### Exercise
Starting at the line containing "- Add low power" and ending at the line containing "- Add make target", print every line of the material below exactly, both ends included, and stop there.
BEGIN
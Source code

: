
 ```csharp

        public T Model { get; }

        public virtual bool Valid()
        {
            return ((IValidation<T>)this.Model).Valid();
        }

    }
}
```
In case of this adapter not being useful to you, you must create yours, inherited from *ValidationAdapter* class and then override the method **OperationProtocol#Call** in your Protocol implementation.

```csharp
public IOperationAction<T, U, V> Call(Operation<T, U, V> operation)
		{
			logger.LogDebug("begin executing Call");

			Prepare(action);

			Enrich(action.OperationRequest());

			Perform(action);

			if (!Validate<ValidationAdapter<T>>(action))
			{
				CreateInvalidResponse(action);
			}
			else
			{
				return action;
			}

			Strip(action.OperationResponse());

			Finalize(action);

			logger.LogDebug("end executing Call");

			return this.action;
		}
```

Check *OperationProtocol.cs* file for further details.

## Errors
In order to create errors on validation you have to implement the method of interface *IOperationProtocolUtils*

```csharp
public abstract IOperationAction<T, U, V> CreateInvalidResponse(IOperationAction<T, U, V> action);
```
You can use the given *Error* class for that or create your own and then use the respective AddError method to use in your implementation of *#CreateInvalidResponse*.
END
BEGIN
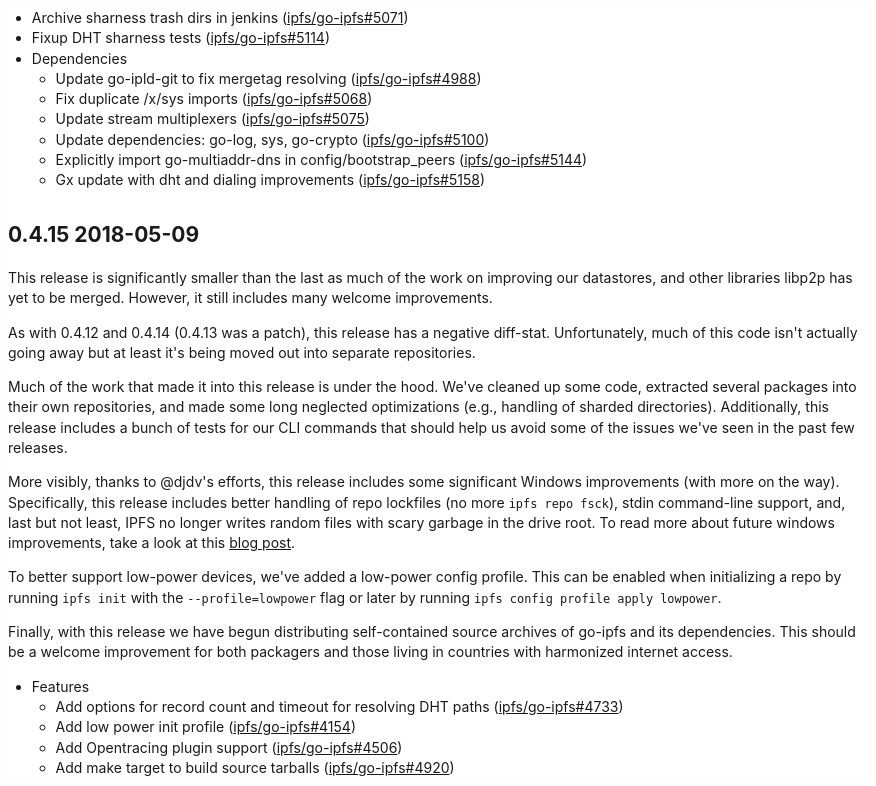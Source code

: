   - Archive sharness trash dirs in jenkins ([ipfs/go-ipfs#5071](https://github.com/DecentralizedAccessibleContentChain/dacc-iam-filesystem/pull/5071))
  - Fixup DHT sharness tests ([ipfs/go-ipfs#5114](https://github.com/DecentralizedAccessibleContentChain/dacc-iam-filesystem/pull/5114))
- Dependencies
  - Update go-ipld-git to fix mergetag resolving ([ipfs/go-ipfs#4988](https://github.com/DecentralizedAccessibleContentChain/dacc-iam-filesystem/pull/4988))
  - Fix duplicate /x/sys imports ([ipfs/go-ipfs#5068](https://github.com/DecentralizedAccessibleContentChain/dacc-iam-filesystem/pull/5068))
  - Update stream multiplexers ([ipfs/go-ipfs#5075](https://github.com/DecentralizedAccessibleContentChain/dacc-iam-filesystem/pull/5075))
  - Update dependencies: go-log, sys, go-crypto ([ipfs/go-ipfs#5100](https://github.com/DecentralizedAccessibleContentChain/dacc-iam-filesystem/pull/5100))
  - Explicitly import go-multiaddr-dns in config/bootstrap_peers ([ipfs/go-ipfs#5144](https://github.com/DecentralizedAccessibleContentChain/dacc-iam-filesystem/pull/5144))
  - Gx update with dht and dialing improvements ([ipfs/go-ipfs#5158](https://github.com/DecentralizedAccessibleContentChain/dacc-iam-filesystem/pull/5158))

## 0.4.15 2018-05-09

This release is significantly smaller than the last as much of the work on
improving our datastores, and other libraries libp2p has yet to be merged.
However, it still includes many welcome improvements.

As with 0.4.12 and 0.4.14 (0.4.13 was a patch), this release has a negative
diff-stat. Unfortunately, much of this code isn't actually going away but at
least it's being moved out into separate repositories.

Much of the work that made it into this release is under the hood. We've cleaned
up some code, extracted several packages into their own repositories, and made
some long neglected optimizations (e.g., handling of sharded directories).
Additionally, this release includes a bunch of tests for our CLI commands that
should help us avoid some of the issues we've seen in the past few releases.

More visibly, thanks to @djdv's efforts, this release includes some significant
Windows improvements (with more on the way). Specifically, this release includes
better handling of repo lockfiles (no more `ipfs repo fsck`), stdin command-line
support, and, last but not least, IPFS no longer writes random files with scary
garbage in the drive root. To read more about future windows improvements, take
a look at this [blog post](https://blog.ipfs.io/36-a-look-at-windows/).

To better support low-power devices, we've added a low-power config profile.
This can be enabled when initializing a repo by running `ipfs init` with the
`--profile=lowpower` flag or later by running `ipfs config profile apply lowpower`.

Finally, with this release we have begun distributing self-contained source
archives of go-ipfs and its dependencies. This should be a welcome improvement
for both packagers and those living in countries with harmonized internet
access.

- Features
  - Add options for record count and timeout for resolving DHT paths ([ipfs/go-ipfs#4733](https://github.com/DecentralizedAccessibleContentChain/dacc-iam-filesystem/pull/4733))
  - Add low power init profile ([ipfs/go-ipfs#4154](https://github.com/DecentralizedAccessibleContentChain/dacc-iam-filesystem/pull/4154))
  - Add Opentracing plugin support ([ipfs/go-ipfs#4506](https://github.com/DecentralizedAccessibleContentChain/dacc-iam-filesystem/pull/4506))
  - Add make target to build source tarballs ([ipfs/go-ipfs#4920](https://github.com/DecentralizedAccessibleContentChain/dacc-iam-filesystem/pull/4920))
END
### Reply
  - Add low power init profile ([ipfs/go-ipfs#4154](https://github.com/DecentralizedAccessibleContentChain/dacc-iam-filesystem/pull/4154))
  - Add Opentracing plugin support ([ipfs/go-ipfs#4506](https://github.com/DecentralizedAccessibleContentChain/dacc-iam-filesystem/pull/4506))
  - Add make target to build source tarballs ([ipfs/go-ipfs#4920](https://github.com/DecentralizedAccessibleContentChain/dacc-iam-filesystem/pull/4920))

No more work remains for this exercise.